The flower illustrated below is intended as an example only. It is important to stress to the participants that each one of them must decide for themselves how big the different petals should be. The colours that they choose for the different parts will also be a personal choice.
You should not draw attention to the centre of the flower; let any thoughts that there might be something of core importance emerge during the course of the activity. Similarly, let ideas for more petals, for example, cultural security, freedom to choose in all aspects of one's life, distributive justice, participation, identity and religion or faith, develop as the activity proceeds. In each case, draw out the relationship between the need, the consequence of it not being met, the benefits of it being met and how it is protected by human rights legislation and documents.
At step 4 you may need to give people a few tips. You can point out that the leaves make food to nourish the flowers from sunlight, water and carbon dioxide and suggest that, for example, some of the things needed to nourish financial security are a job, a banking system and trade unions. You can of course, add the right to work, as in Article 23 of the UDHR, but it is preferable that the participants work out the connection with human rights for themselves.
It is important to make the link between human needs and human rights and to show how human rights are the foundation for a world where everyone has their needs met. You may like to discuss the preamble to the UDHR with the group. It starts with the concepts of dignity, equality and the inalienable rights of all members of the human family as the foundation of freedom, justice and peace in the world. It goes on to describe the highest aspiration of the common people as freedom of speech, of belief, and freedom from fear and want.
To shorten this activity, you can just do steps 1 to 4 and then start a general discussion about human rights with the whole group. This may be appropriate with young participants who may find it difficult to work at a conceptual level. Some may not understand the idea of making the different sizes of the petals to represent differences in degree of importance. They may also find making links with human rights rather abstract.
You can extend the activity by asking people to identify which human rights protect which human needs as identified during the activity. Use the summary of the UDHR .
You may like to set participants a project to find out about how human rights have developed historically and to explore what are called "emerging rights".
If participants enjoyed talking about what was important in their lives, then they may like to explore their beliefs through the activity "Believers". Alternatively, participants may enjoy "Rights Bingo" , which is an active way to explore the relationship between daily life and human rights. If they are interested in emerging rights, the activity "Fingers and thumbs" looks at the right to the environment.
Suggest participants do this activity with their family, friends and colleagues to start a discussion about human rights.

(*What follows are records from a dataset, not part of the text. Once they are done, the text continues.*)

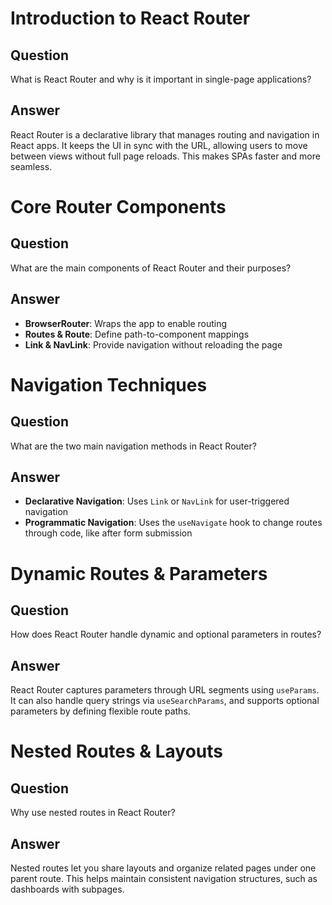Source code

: # Introduction to React Router

## Question
What is React Router and why is it important in single-page applications?

## Answer
React Router is a declarative library that manages routing and navigation in React apps. It keeps the UI in sync with the URL, allowing users to move between views without full page reloads. This makes SPAs faster and more seamless.


# Core Router Components

## Question
What are the main components of React Router and their purposes?

## Answer
- **BrowserRouter**: Wraps the app to enable routing  
- **Routes & Route**: Define path-to-component mappings  
- **Link & NavLink**: Provide navigation without reloading the page


# Navigation Techniques

## Question
What are the two main navigation methods in React Router?

## Answer
- **Declarative Navigation**: Uses `Link` or `NavLink` for user-triggered navigation  
- **Programmatic Navigation**: Uses the `useNavigate` hook to change routes through code, like after form submission


# Dynamic Routes & Parameters

## Question
How does React Router handle dynamic and optional parameters in routes?

## Answer
React Router captures parameters through URL segments using `useParams`. It can also handle query strings via `useSearchParams`, and supports optional parameters by defining flexible route paths.


# Nested Routes & Layouts

## Question
Why use nested routes in React Router?

## Answer
Nested routes let you share layouts and organize related pages under one parent route. This helps maintain consistent navigation structures, such as dashboards with subpages.
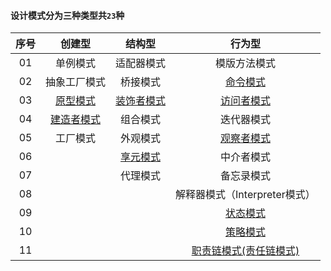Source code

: #### 设计模式分为三种类型共`23`种

|序号|创建型|结构型|行为型|
|:----:|:----:|:----:|:----:|
|01|单例模式|适配器模式|模版方法模式|
|02|抽象工厂模式|桥接模式|[命令模式](src/io/honghu/command)|
|03|[原型模式](src/io/honghu/prototype)|[装饰者模式](src/io/honghu/decorator)|[访问者模式](src/io/honghu/visitor)|
|04|[建造者模式](src/io/honghu/builder)|组合模式|迭代器模式|
|05|工厂模式|外观模式|[观察者模式](src/io/honghu/observer)|
|06| |[享元模式](src/io/honghu/flyweight)|中介者模式|
|07| |代理模式|备忘录模式|
|08| | |解释器模式（Interpreter模式）|
|09| | |[状态模式](src/io/honghu/state)|
|10| | |[策略模式](src/io/honghu/strategy)|
|11| | |[职责链模式(责任链模式)](src/io/honghu/responsibilitychain)|
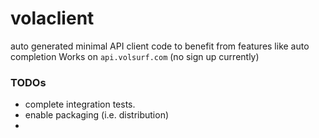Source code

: # volaclient
auto generated minimal API client code to benefit from features like auto completion
Works on `api.volsurf.com` (no sign up currently)

### TODOs

 - complete integration tests.
 - enable packaging (i.e. distribution)
 -
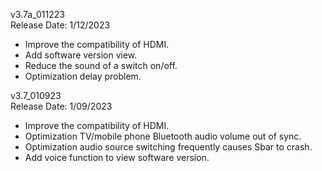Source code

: v3.7a_011223
<BR>
Release Date: 1/12/2023
- Improve the compatibility of HDMI.
- Add software version view.
- Reduce the sound of a switch on/off.
- Optimization delay problem.


v3.7_010923
<BR>
Release Date: 1/09/2023
- Improve the compatibility of HDMI.
- Optimization TV/mobile phone Bluetooth audio volume out of sync.
- Optimization audio source switching frequently causes Sbar to crash.
- Add voice function to view software version.

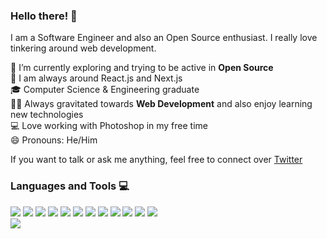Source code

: 
### Hello there! 👋
I am a Software Engineer and also an Open Source enthusiast. I really love tinkering around web development. 


🔭 I’m currently exploring and trying to be active in <strong>Open Source</strong> <br/>
🌱 I am always around React.js and Next.js <br/>
🎓 Computer Science & Engineering graduate <br/>
👨‍💻 Always gravitated towards <strong>Web Development</strong> and also enjoy learning new technologies <br/>
💻 Love working with Photoshop in my free time <br />
😄 Pronouns: He/Him <br/>


If you want to talk or ask me anything, feel free to connect over [Twitter](https://twitter.com/niteshseram)


### Languages and Tools 💻
 
![](https://img.shields.io/badge/Java-informational?style=flat&logo=Java&logoColor=white&color=2D2B55)
![](https://img.shields.io/badge/JavaScript-informational?style=flat&logo=JavaScript&logoColor=white&color=2D2B55)
![](https://img.shields.io/badge/React-informational?style=flat&logo=react&logoColor=white&color=2D2B55)
![](https://img.shields.io/badge/Next.js-informational?style=flat&logo=next.js&logoColor=white&color=2D2B55)
![](https://img.shields.io/badgeExpress.js-informational?style=flat&logo=express&logoColor=white&color=2D2B55)
![](https://img.shields.io/badge/Redux-informational?style=flat&logo=Redux&logoColor=white&color=2D2B55)
![](https://img.shields.io/badge/Node.js-informational?style=flat&logo=node.js&logoColor=white&color=2D2B55)
![](https://img.shields.io/badge/SpringBoot-informational?style=flat&logo=Spring&logoColor=white&color=2D2B55)
![](https://img.shields.io/badge/MySQL-informational?style=flat&logo=MySQL&logoColor=white&color=2D2B55)
![](https://img.shields.io/badge/MongoDB-informational?style=flat&logo=MongoDB&logoColor=white&color=2D2B55)
![](https://img.shields.io/badge/ChakraUI-informational?style=flat&logo=chakraui&logoColor=white&color=2D2B55)
![](https://img.shields.io/badge/StyledComponents-informational?style=flat&logo=styled-components&logoColor=white&color=2D2B55)
<br />
![](https://github-readme-stats.vercel.app/api?username=niteshseram&theme=shades-of-purple&show_icons=true&hide_border=true)



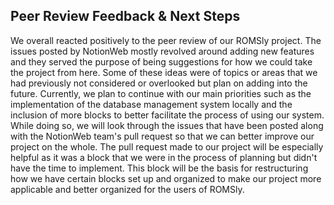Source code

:## Peer Review Feedback & Next Steps

We overall reacted positively to the peer review of our ROMSly project. The issues posted by NotionWeb mostly revolved around adding new features and they served the purpose of being suggestions for how we could take the project from here. Some of these ideas were of topics or areas that we had previously not considered or overlooked but plan on adding into the future. Currently, we plan to continue with our main priorities such as the implementation of the database management system locally and the inclusion of more blocks to better facilitate the process of using our system. While doing so, we will look through the issues that have been posted along with the NotionWeb team's pull request so that we can better improve our project on the whole. The pull request made to our project will be especially helpful as it was a block that we were in the process of planning but didn't have the time to implement. This block will be the basis for restructuring how we have certain blocks set up and organized to make our project more applicable and better organized for the users of ROMSly. 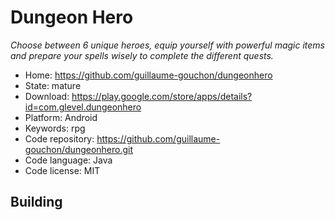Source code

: # Dungeon Hero

_Choose between 6 unique heroes, equip yourself with powerful magic items and prepare your spells wisely to complete the different quests._

- Home: https://github.com/guillaume-gouchon/dungeonhero
- State: mature
- Download: https://play.google.com/store/apps/details?id=com.glevel.dungeonhero
- Platform: Android
- Keywords: rpg
- Code repository: https://github.com/guillaume-gouchon/dungeonhero.git
- Code language: Java
- Code license: MIT

## Building

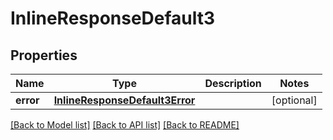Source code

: # InlineResponseDefault3

## Properties
Name | Type | Description | Notes
------------ | ------------- | ------------- | -------------
**error** | [**InlineResponseDefault3Error**](InlineResponseDefault3Error.md) |  | [optional] 

[[Back to Model list]](../README.md#documentation-for-models) [[Back to API list]](../README.md#documentation-for-api-endpoints) [[Back to README]](../README.md)


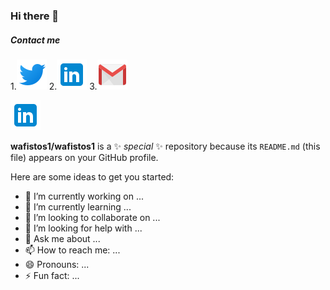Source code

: ### Hi there 👋
##### Contact me

1.[![Twitter](./images/twitter.png)]('https://twitter.com/wafi_Mameri')
2.[![LinkedIn](./images/linkedin.png)]('https://twitter.com/wafi_Mameri')
3.[![Gmail](./images/gmail.png)]('https://twitter.com/wafi_Mameri')

![Twitter][tw]

[tw]: ./images/linkedin.png "Wafi LinkedIn"


**wafistos1/wafistos1** is a ✨ _special_ ✨ repository because its `README.md` (this file) appears on your GitHub profile.

Here are some ideas to get you started:

- 🔭 I’m currently working on ...
- 🌱 I’m currently learning ...
- 👯 I’m looking to collaborate on ...
- 🤔 I’m looking for help with ...
- 💬 Ask me about ...
- 📫 How to reach me: ...
- 😄 Pronouns: ...
- ⚡ Fun fact: ...

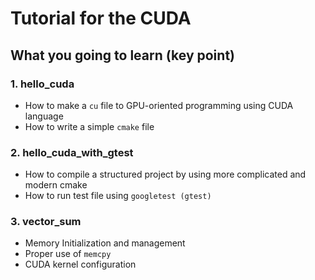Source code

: # Tutorial for the CUDA

## What you going to learn (key point)
### 1. hello_cuda
* How to make a `cu` file to GPU-oriented programming using CUDA language
* How to write a simple `cmake` file

### 2. hello_cuda_with_gtest
* How to compile a structured project by using more complicated and modern cmake
* How to run test file using `googletest (gtest)`

###  3. vector_sum
* Memory Initialization and management
* Proper use of `memcpy`
* CUDA kernel configuration

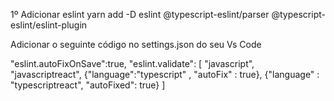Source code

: 1º Adicionar eslint 
yarn add -D eslint @typescript-eslint/parser @typescript-eslint/eslint-plugin


Adicionar o seguinte código no settings.json do seu Vs Code

 "eslint.autoFixOnSave":true,
    "eslint.validate": [
        "javascript",
        "javascriptreact",
        {"language":"typescript" , "autoFix" : true},
        {"language" : "typescriptreact", "autoFixed": true}
    ]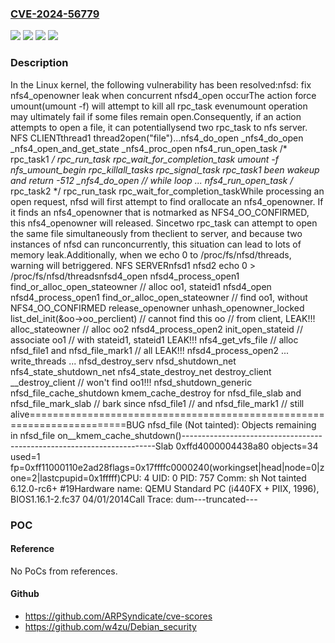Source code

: ### [CVE-2024-56779](https://cve.mitre.org/cgi-bin/cvename.cgi?name=CVE-2024-56779)
![](https://img.shields.io/static/v1?label=Product&message=Linux&color=blue)
![](https://img.shields.io/static/v1?label=Version&message=&color=brightgreen)
![](https://img.shields.io/static/v1?label=Version&message=1da177e4c3f41524e886b7f1b8a0c1fc7321cac2%20&color=brightgreen)
![](https://img.shields.io/static/v1?label=Vulnerability&message=n%2Fa&color=blue)

### Description

In the Linux kernel, the following vulnerability has been resolved:nfsd: fix nfs4_openowner leak when concurrent nfsd4_open occurThe action force umount(umount -f) will attempt to kill all rpc_task evenumount operation may ultimately fail if some files remain open.Consequently, if an action attempts to open a file, it can potentiallysend two rpc_task to nfs server.                   NFS CLIENTthread1                             thread2open("file")...nfs4_do_open _nfs4_do_open  _nfs4_open_and_get_state   _nfs4_proc_open    nfs4_run_open_task     /* rpc_task1 */     rpc_run_task     rpc_wait_for_completion_task                                    umount -f                                    nfs_umount_begin                                     rpc_killall_tasks                                      rpc_signal_task     rpc_task1 been wakeup     and return -512 _nfs4_do_open // while loop    ...    nfs4_run_open_task     /* rpc_task2 */     rpc_run_task     rpc_wait_for_completion_taskWhile processing an open request, nfsd will first attempt to find orallocate an nfs4_openowner. If it finds an nfs4_openowner that is notmarked as NFS4_OO_CONFIRMED, this nfs4_openowner will released. Sincetwo rpc_task can attempt to open the same file simultaneously from theclient to server, and because two instances of nfsd can runconcurrently, this situation can lead to lots of memory leak.Additionally, when we echo 0 to /proc/fs/nfsd/threads, warning will betriggered.                    NFS SERVERnfsd1                  nfsd2       echo 0 > /proc/fs/nfsd/threadsnfsd4_open nfsd4_process_open1  find_or_alloc_open_stateowner   // alloc oo1, stateid1                       nfsd4_open                        nfsd4_process_open1                        find_or_alloc_open_stateowner                        // find oo1, without NFS4_OO_CONFIRMED                         release_openowner                          unhash_openowner_locked                          list_del_init(&oo->oo_perclient)                          // cannot find this oo                          // from client, LEAK!!!                         alloc_stateowner // alloc oo2 nfsd4_process_open2  init_open_stateid  // associate oo1  // with stateid1, stateid1 LEAK!!!  nfs4_get_vfs_file  // alloc nfsd_file1 and nfsd_file_mark1  // all LEAK!!!                         nfsd4_process_open2                         ...                                    write_threads                                     ...                                     nfsd_destroy_serv                                      nfsd_shutdown_net                                       nfs4_state_shutdown_net                                        nfs4_state_destroy_net                                         destroy_client                                          __destroy_client                                          // won't find oo1!!!                                     nfsd_shutdown_generic                                      nfsd_file_cache_shutdown                                       kmem_cache_destroy                                       for nfsd_file_slab                                       and nfsd_file_mark_slab                                       // bark since nfsd_file1                                       // and nfsd_file_mark1                                       // still alive=======================================================================BUG nfsd_file (Not tainted): Objects remaining in nfsd_file on__kmem_cache_shutdown()-----------------------------------------------------------------------Slab 0xffd4000004438a80 objects=34 used=1 fp=0xff11000110e2ad28flags=0x17ffffc0000240(workingset|head|node=0|zone=2|lastcpupid=0x1fffff)CPU: 4 UID: 0 PID: 757 Comm: sh Not tainted 6.12.0-rc6+ #19Hardware name: QEMU Standard PC (i440FX + PIIX, 1996), BIOS1.16.1-2.fc37 04/01/2014Call Trace: <TASK> dum---truncated---

### POC

#### Reference
No PoCs from references.

#### Github
- https://github.com/ARPSyndicate/cve-scores
- https://github.com/w4zu/Debian_security

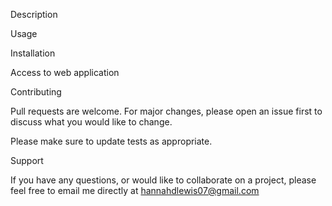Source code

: Description

Usage

Installation


Access to web application


Contributing

Pull requests are welcome. For major changes, please open an issue first to discuss what you would like to change.

Please make sure to update tests as appropriate.

Support

If you have any questions, or would like to collaborate on a project, please feel free to email me directly at hannahdlewis07@gmail.com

The idea of needs to be a fulfilled human being used in this activity is developed from work by Maslow, and by Griffin and Tyrrell (Human Givens). Basic needs are those that we need to keep the body alive; sexual needs are included in this category. Personal security includes having shelter – a home, a "roof over your head" – and also feeling safe from burglars and gangs as well as war and terrorist attacks. Financial security means having money for a decent standard of living as well as a security net for if you become unemployed. Health means good health and also the availability of healthcare if you should have an accident or fall ill. Friendship includes the possibilities to join clubs and associations as well as being able to choose freely your friends and partner for intimate relations. Family means not being forcibly separated from your family. Esteem means being respected and valued by others, both for who you are and for what you do. Meeting your potential is also called "self-actualisation": it implies that you have the opportunity to be the person you want to be, to use your abilities to the full and to feel confident about yourself and your place in the world.